WHAT TO WORK ON.
Between the line containing "and is being delayed with this version" and the line containing "The start date" lies a run of lines; give that run again exactly, with both of those lines, and nothing else from the entries below.

(Stored data)
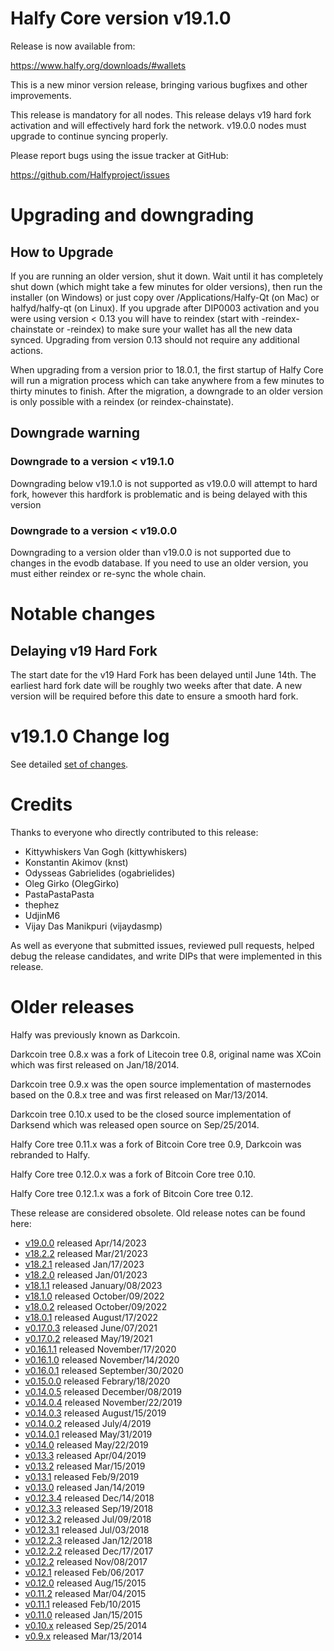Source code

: # Halfy Core version v19.1.0

Release is now available from:

  <https://www.halfy.org/downloads/#wallets>

This is a new minor version release, bringing various bugfixes and other improvements.

This release is mandatory for all nodes. This release delays v19 hard fork activation and
will effectively hard fork the network. v19.0.0 nodes must upgrade to continue syncing properly.

Please report bugs using the issue tracker at GitHub:

  <https://github.com/Halfyproject/issues>


# Upgrading and downgrading

## How to Upgrade

If you are running an older version, shut it down. Wait until it has completely
shut down (which might take a few minutes for older versions), then run the
installer (on Windows) or just copy over /Applications/Halfy-Qt (on Mac) or
halfyd/halfy-qt (on Linux). If you upgrade after DIP0003 activation and you were
using version < 0.13 you will have to reindex (start with -reindex-chainstate
or -reindex) to make sure your wallet has all the new data synced. Upgrading
from version 0.13 should not require any additional actions.

When upgrading from a version prior to 18.0.1, the
first startup of Halfy Core will run a migration process which can take anywhere
from a few minutes to thirty minutes to finish. After the migration, a
downgrade to an older version is only possible with a reindex
(or reindex-chainstate).

## Downgrade warning

### Downgrade to a version < v19.1.0
Downgrading below v19.1.0 is not supported as v19.0.0 will attempt to hard fork, however this hardfork is problematic
and is being delayed with this version

### Downgrade to a version < v19.0.0
Downgrading to a version older than v19.0.0 is not supported due to changes in the evodb database. If you need to use an older version, you must either reindex or re-sync the whole chain.

# Notable changes

## Delaying v19 Hard Fork

The start date for the v19 Hard Fork has been delayed until June 14th. The earliest hard fork date will be roughly two
weeks after that date. A new version will be required before this date to ensure a smooth hard fork.

# v19.1.0 Change log

See detailed [set of changes](https://github.com/Halfyproject/compare/v19.0.0...halfypay:v19.1.0).

# Credits

Thanks to everyone who directly contributed to this release:

- Kittywhiskers Van Gogh (kittywhiskers)
- Konstantin Akimov (knst)
- Odysseas Gabrielides (ogabrielides)
- Oleg Girko (OlegGirko)
- PastaPastaPasta
- thephez
- UdjinM6
- Vijay Das Manikpuri (vijaydasmp)

As well as everyone that submitted issues, reviewed pull requests, helped debug the release candidates, and write DIPs that were implemented in this release.

# Older releases

Halfy was previously known as Darkcoin.

Darkcoin tree 0.8.x was a fork of Litecoin tree 0.8, original name was XCoin
which was first released on Jan/18/2014.

Darkcoin tree 0.9.x was the open source implementation of masternodes based on
the 0.8.x tree and was first released on Mar/13/2014.

Darkcoin tree 0.10.x used to be the closed source implementation of Darksend
which was released open source on Sep/25/2014.

Halfy Core tree 0.11.x was a fork of Bitcoin Core tree 0.9,
Darkcoin was rebranded to Halfy.

Halfy Core tree 0.12.0.x was a fork of Bitcoin Core tree 0.10.

Halfy Core tree 0.12.1.x was a fork of Bitcoin Core tree 0.12.

These release are considered obsolete. Old release notes can be found here:

- [v19.0.0](https://github.com/Halfyproject/blob/master/doc/release-notes/halfy/release-notes-19.0.0.md) released Apr/14/2023
- [v18.2.2](https://github.com/Halfyproject/blob/master/doc/release-notes/halfy/release-notes-18.2.2.md) released Mar/21/2023
- [v18.2.1](https://github.com/Halfyproject/blob/master/doc/release-notes/halfy/release-notes-18.2.1.md) released Jan/17/2023
- [v18.2.0](https://github.com/Halfyproject/blob/master/doc/release-notes/halfy/release-notes-18.2.0.md) released Jan/01/2023
- [v18.1.1](https://github.com/Halfyproject/blob/master/doc/release-notes/halfy/release-notes-18.1.1.md) released January/08/2023
- [v18.1.0](https://github.com/Halfyproject/blob/master/doc/release-notes/halfy/release-notes-18.1.0.md) released October/09/2022
- [v18.0.2](https://github.com/Halfyproject/blob/master/doc/release-notes/halfy/release-notes-18.0.2.md) released October/09/2022
- [v18.0.1](https://github.com/Halfyproject/blob/master/doc/release-notes/halfy/release-notes-18.0.1.md) released August/17/2022
- [v0.17.0.3](https://github.com/Halfyproject/blob/master/doc/release-notes/halfy/release-notes-0.17.0.3.md) released June/07/2021
- [v0.17.0.2](https://github.com/Halfyproject/blob/master/doc/release-notes/halfy/release-notes-0.17.0.2.md) released May/19/2021
- [v0.16.1.1](https://github.com/Halfyproject/blob/master/doc/release-notes/halfy/release-notes-0.16.1.1.md) released November/17/2020
- [v0.16.1.0](https://github.com/Halfyproject/blob/master/doc/release-notes/halfy/release-notes-0.16.1.0.md) released November/14/2020
- [v0.16.0.1](https://github.com/Halfyproject/blob/master/doc/release-notes/halfy/release-notes-0.16.0.1.md) released September/30/2020
- [v0.15.0.0](https://github.com/Halfyproject/blob/master/doc/release-notes/halfy/release-notes-0.15.0.0.md) released Febrary/18/2020
- [v0.14.0.5](https://github.com/Halfyproject/blob/master/doc/release-notes/halfy/release-notes-0.14.0.5.md) released December/08/2019
- [v0.14.0.4](https://github.com/Halfyproject/blob/master/doc/release-notes/halfy/release-notes-0.14.0.4.md) released November/22/2019
- [v0.14.0.3](https://github.com/Halfyproject/blob/master/doc/release-notes/halfy/release-notes-0.14.0.3.md) released August/15/2019
- [v0.14.0.2](https://github.com/Halfyproject/blob/master/doc/release-notes/halfy/release-notes-0.14.0.2.md) released July/4/2019
- [v0.14.0.1](https://github.com/Halfyproject/blob/master/doc/release-notes/halfy/release-notes-0.14.0.1.md) released May/31/2019
- [v0.14.0](https://github.com/Halfyproject/blob/master/doc/release-notes/halfy/release-notes-0.14.0.md) released May/22/2019
- [v0.13.3](https://github.com/Halfyproject/blob/master/doc/release-notes/halfy/release-notes-0.13.3.md) released Apr/04/2019
- [v0.13.2](https://github.com/Halfyproject/blob/master/doc/release-notes/halfy/release-notes-0.13.2.md) released Mar/15/2019
- [v0.13.1](https://github.com/Halfyproject/blob/master/doc/release-notes/halfy/release-notes-0.13.1.md) released Feb/9/2019
- [v0.13.0](https://github.com/Halfyproject/blob/master/doc/release-notes/halfy/release-notes-0.13.0.md) released Jan/14/2019
- [v0.12.3.4](https://github.com/Halfyproject/blob/master/doc/release-notes/halfy/release-notes-0.12.3.4.md) released Dec/14/2018
- [v0.12.3.3](https://github.com/Halfyproject/blob/master/doc/release-notes/halfy/release-notes-0.12.3.3.md) released Sep/19/2018
- [v0.12.3.2](https://github.com/Halfyproject/blob/master/doc/release-notes/halfy/release-notes-0.12.3.2.md) released Jul/09/2018
- [v0.12.3.1](https://github.com/Halfyproject/blob/master/doc/release-notes/halfy/release-notes-0.12.3.1.md) released Jul/03/2018
- [v0.12.2.3](https://github.com/Halfyproject/blob/master/doc/release-notes/halfy/release-notes-0.12.2.3.md) released Jan/12/2018
- [v0.12.2.2](https://github.com/Halfyproject/blob/master/doc/release-notes/halfy/release-notes-0.12.2.2.md) released Dec/17/2017
- [v0.12.2](https://github.com/Halfyproject/blob/master/doc/release-notes/halfy/release-notes-0.12.2.md) released Nov/08/2017
- [v0.12.1](https://github.com/Halfyproject/blob/master/doc/release-notes/halfy/release-notes-0.12.1.md) released Feb/06/2017
- [v0.12.0](https://github.com/Halfyproject/blob/master/doc/release-notes/halfy/release-notes-0.12.0.md) released Aug/15/2015
- [v0.11.2](https://github.com/Halfyproject/blob/master/doc/release-notes/halfy/release-notes-0.11.2.md) released Mar/04/2015
- [v0.11.1](https://github.com/Halfyproject/blob/master/doc/release-notes/halfy/release-notes-0.11.1.md) released Feb/10/2015
- [v0.11.0](https://github.com/Halfyproject/blob/master/doc/release-notes/halfy/release-notes-0.11.0.md) released Jan/15/2015
- [v0.10.x](https://github.com/Halfyproject/blob/master/doc/release-notes/halfy/release-notes-0.10.0.md) released Sep/25/2014
- [v0.9.x](https://github.com/Halfyproject/blob/master/doc/release-notes/halfy/release-notes-0.9.0.md) released Mar/13/2014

OUTPUT FOR THIS TASK.
and is being delayed with this version

### Downgrade to a version < v19.0.0
Downgrading to a version older than v19.0.0 is not supported due to changes in the evodb database. If you need to use an older version, you must either reindex or re-sync the whole chain.

# Notable changes

## Delaying v19 Hard Fork

The start date for the v19 Hard Fork has been delayed until June 14th. The earliest hard fork date will be roughly two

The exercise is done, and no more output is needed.